From the entries that follow, report every line in which "https" occurs.

-------- Material provided

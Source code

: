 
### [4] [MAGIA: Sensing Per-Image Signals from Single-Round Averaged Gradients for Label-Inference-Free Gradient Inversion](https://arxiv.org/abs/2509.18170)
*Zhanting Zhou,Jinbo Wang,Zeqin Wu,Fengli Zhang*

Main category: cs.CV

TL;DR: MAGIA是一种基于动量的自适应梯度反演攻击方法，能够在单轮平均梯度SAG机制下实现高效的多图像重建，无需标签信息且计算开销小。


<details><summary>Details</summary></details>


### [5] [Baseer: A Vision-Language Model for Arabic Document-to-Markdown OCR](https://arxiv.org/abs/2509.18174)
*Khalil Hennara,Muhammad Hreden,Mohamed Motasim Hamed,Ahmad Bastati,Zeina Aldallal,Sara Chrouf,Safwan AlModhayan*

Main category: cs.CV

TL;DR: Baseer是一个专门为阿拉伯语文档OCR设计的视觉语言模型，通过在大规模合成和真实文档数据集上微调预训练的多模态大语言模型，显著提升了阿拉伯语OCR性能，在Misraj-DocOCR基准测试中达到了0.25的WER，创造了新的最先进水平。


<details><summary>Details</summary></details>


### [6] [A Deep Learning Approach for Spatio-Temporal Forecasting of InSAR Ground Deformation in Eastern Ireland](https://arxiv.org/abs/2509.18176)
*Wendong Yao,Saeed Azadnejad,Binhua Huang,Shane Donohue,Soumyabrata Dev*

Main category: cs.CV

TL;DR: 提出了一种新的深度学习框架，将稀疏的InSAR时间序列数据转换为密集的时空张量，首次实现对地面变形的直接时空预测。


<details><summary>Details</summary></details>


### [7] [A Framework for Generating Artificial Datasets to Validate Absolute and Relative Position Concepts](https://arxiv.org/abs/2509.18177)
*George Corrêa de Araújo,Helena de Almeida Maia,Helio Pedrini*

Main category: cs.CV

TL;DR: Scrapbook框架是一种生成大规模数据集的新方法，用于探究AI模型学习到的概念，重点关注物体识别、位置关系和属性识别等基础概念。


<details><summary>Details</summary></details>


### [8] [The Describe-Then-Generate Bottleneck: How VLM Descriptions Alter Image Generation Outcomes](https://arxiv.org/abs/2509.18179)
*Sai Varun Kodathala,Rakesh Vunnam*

----------------

_Output for this task_.
### [4] [MAGIA: Sensing Per-Image Signals from Single-Round Averaged Gradients for Label-Inference-Free Gradient Inversion](https://arxiv.org/abs/2509.18170)
### [5] [Baseer: A Vision-Language Model for Arabic Document-to-Markdown OCR](https://arxiv.org/abs/2509.18174)
### [6] [A Deep Learning Approach for Spatio-Temporal Forecasting of InSAR Ground Deformation in Eastern Ireland](https://arxiv.org/abs/2509.18176)
### [7] [A Framework for Generating Artificial Datasets to Validate Absolute and Relative Position Concepts](https://arxiv.org/abs/2509.18177)
### [8] [The Describe-Then-Generate Bottleneck: How VLM Descriptions Alter Image Generation Outcomes](https://arxiv.org/abs/2509.18179)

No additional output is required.